Security and privacy
Privacy and data protection are critically important, particularly for our cloud services. Within VASP and VCDM, there are numerous requirements for privacy compliance that start right at the design phase for a new product and carry through to its end-of-life.
These requirements are explained in greater detail in the next chapters, however, as part of this introduction we’d like to emphasise a couple of things:
In Visma, we draw a distinction between “security”, “privacy” and “data protection”:
Security, or more accurately in our context here: application security is concerned with finding, fixing and preventing security vulnerabilities, in order to protect the assets in the application from threats and attacks.
These assets can be the application itself, but is in most cases data. Your accounting data, payroll and expense claims, user data, invoice information etc. Any data that you as a customer process using our products.
This means that application security, while based on a risk- assessment of the types or categories of data that are being processed by the application, does not primarily concern itself with how data is used, how it can be used or even what types of data it is. It focuses narrowly (and correctly!) on how to protect it.
This is where privacy and data protection come in. “Privacy” in this context means the privacy protections afforded to individuals for their personal data through the GDPR, the General Data Protection Regulation. “Data protection” means the protection of customer data, such as accounting data, in an application including any personal data.
In a word, application security protects a container. Privacy and data protection is about what’s inside the container.
Privacy and data protection focuses on the data itself:
- What type and categories of data is it?
- What is the legal basis for processing the data?
- What are the legitimate purposes for processing the data?

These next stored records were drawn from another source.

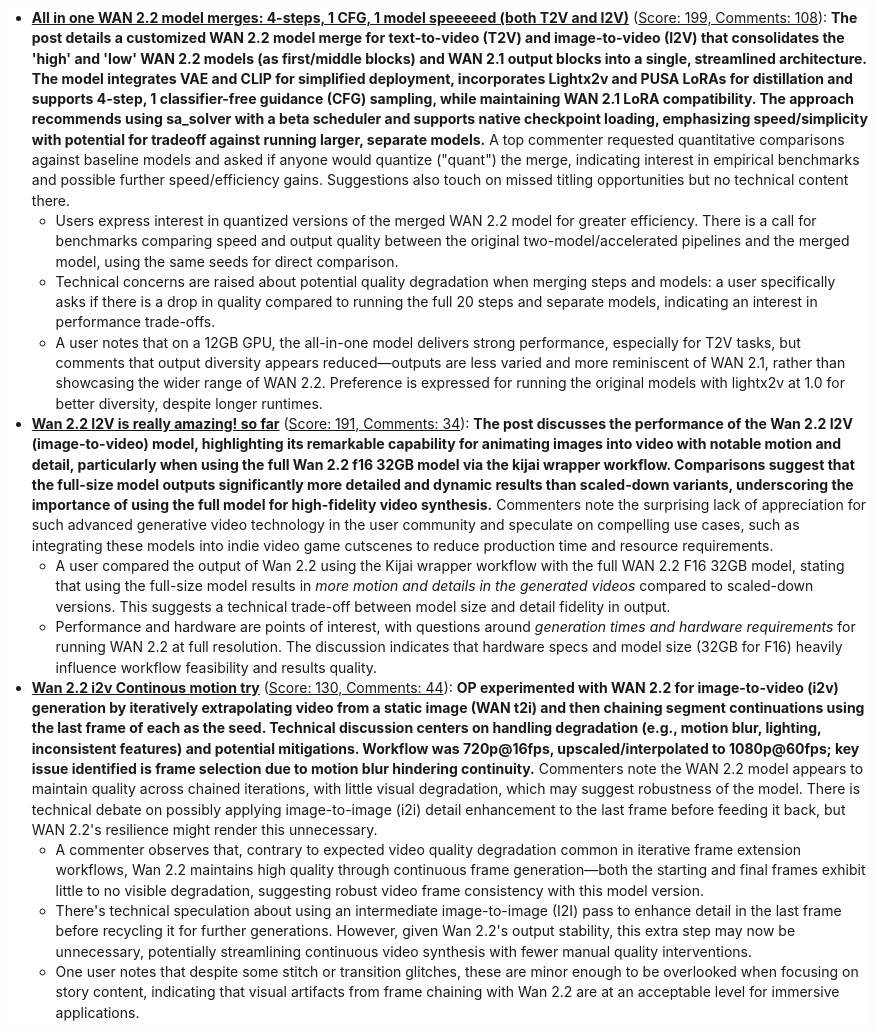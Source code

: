 - [**All in one WAN 2.2 model merges: 4-steps, 1 CFG, 1 model speeeeed (both T2V and I2V)**](https://huggingface.co/Phr00t/WAN2.2-14B-Rapid-AllInOne) ([Score: 199, Comments: 108](https://www.reddit.com/r/StableDiffusion/comments/1mddzji/all_in_one_wan_22_model_merges_4steps_1_cfg_1/)): **The post details a customized WAN 2.2 model merge for text-to-video (T2V) and image-to-video (I2V) that consolidates the 'high' and 'low' WAN 2.2 models (as first/middle blocks) and WAN 2.1 output blocks into a single, streamlined architecture. The model integrates VAE and CLIP for simplified deployment, incorporates Lightx2v and PUSA LoRAs for distillation and supports 4-step, 1 classifier-free guidance (CFG) sampling, while maintaining WAN 2.1 LoRA compatibility. The approach recommends using sa_solver with a beta scheduler and supports native checkpoint loading, emphasizing speed/simplicity with potential for tradeoff against running larger, separate models.** A top commenter requested quantitative comparisons against baseline models and asked if anyone would quantize ("quant") the merge, indicating interest in empirical benchmarks and possible further speed/efficiency gains. Suggestions also touch on missed titling opportunities but no technical content there.
    - Users express interest in quantized versions of the merged WAN 2.2 model for greater efficiency. There is a call for benchmarks comparing speed and output quality between the original two-model/accelerated pipelines and the merged model, using the same seeds for direct comparison.
    - Technical concerns are raised about potential quality degradation when merging steps and models: a user specifically asks if there is a drop in quality compared to running the full 20 steps and separate models, indicating an interest in performance trade-offs.
    - A user notes that on a 12GB GPU, the all-in-one model delivers strong performance, especially for T2V tasks, but comments that output diversity appears reduced—outputs are less varied and more reminiscent of WAN 2.1, rather than showcasing the wider range of WAN 2.2. Preference is expressed for running the original models with lightx2v at 1.0 for better diversity, despite longer runtimes.
- [**Wan 2.2 I2V is really amazing! so far**](https://v.redd.it/z0r6axrpszff1) ([Score: 191, Comments: 34](https://www.reddit.com/r/StableDiffusion/comments/1md3ggp/wan_22_i2v_is_really_amazing_so_far/)): **The post discusses the performance of the Wan 2.2 I2V (image-to-video) model, highlighting its remarkable capability for animating images into video with notable motion and detail, particularly when using the full Wan 2.2 f16 32GB model via the kijai wrapper workflow. Comparisons suggest that the full-size model outputs significantly more detailed and dynamic results than scaled-down variants, underscoring the importance of using the full model for high-fidelity video synthesis.** Commenters note the surprising lack of appreciation for such advanced generative video technology in the user community and speculate on compelling use cases, such as integrating these models into indie video game cutscenes to reduce production time and resource requirements.
    - A user compared the output of Wan 2.2 using the Kijai wrapper workflow with the full WAN 2.2 F16 32GB model, stating that using the full-size model results in *more motion and details in the generated videos* compared to scaled-down versions. This suggests a technical trade-off between model size and detail fidelity in output.
    - Performance and hardware are points of interest, with questions around *generation times and hardware requirements* for running WAN 2.2 at full resolution. The discussion indicates that hardware specs and model size (32GB for F16) heavily influence workflow feasibility and results quality.
- [**Wan 2.2 i2v Continous motion try**](https://v.redd.it/o978gmrhizff1) ([Score: 130, Comments: 44](https://www.reddit.com/r/StableDiffusion/comments/1md2jzi/wan_22_i2v_continous_motion_try/)): **OP experimented with WAN 2.2 for image-to-video (i2v) generation by iteratively extrapolating video from a static image (WAN t2i) and then chaining segment continuations using the last frame of each as the seed. Technical discussion centers on handling degradation (e.g., motion blur, lighting, inconsistent features) and potential mitigations. Workflow was 720p@16fps, upscaled/interpolated to 1080p@60fps; key issue identified is frame selection due to motion blur hindering continuity.** Commenters note the WAN 2.2 model appears to maintain quality across chained iterations, with little visual degradation, which may suggest robustness of the model. There is technical debate on possibly applying image-to-image (i2i) detail enhancement to the last frame before feeding it back, but WAN 2.2's resilience might render this unnecessary.
    - A commenter observes that, contrary to expected video quality degradation common in iterative frame extension workflows, Wan 2.2 maintains high quality through continuous frame generation—both the starting and final frames exhibit little to no visible degradation, suggesting robust video frame consistency with this model version.
    - There's technical speculation about using an intermediate image-to-image (I2I) pass to enhance detail in the last frame before recycling it for further generations. However, given Wan 2.2's output stability, this extra step may now be unnecessary, potentially streamlining continuous video synthesis with fewer manual quality interventions.
    - One user notes that despite some stitch or transition glitches, these are minor enough to be overlooked when focusing on story content, indicating that visual artifacts from frame chaining with Wan 2.2 are at an acceptable level for immersive applications.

- Are there any particular risks associated with this type of data?
- Which rights and obligations does Visma, our customers and individual users have as a result of the types of data processed in our products?
- What security measures and functionality should the product support in order to meet these rights and obligations?
These and many other questions are the bread and butter of data protection. Within VASP and VCDM, we have split security and data protection into two separate but complementary domains through the independent role of the “data protection manager”:
The Data Protection Manager (DPM) is a role modelled after the Data Protection Officer (DPO) role mandated by the GDPR. In the Visma group of companies, there is only one Data Protection Officer, however, every legal unit in Visma has a DPM. The DPM acts as an advisor and contact point for matters related to privacy and data protection within his or her particular organisation in Visma.
Just like the DPO, the DPM is an independent position. This independence is crucial in enabling the DPM to act with a mind to protect the privacy and data of data subjects and customers in an appropriate manner. The DPM reports to management of his or her company, and to the DPO.
In VASP, the DPO is an important stakeholder for everything concerned with privacy and data protection within the program, and is also automatically notified of any security incident with a privacy or data protection impact.
Further, every Security Self-Assessment is reviewed by the DPO and/ or representatives of the DPO, which means that before any product is certified for either VASP or VCDM, it has to be reviewed by both security and the DPM. (More on the review process the “Design and Development” chapter below).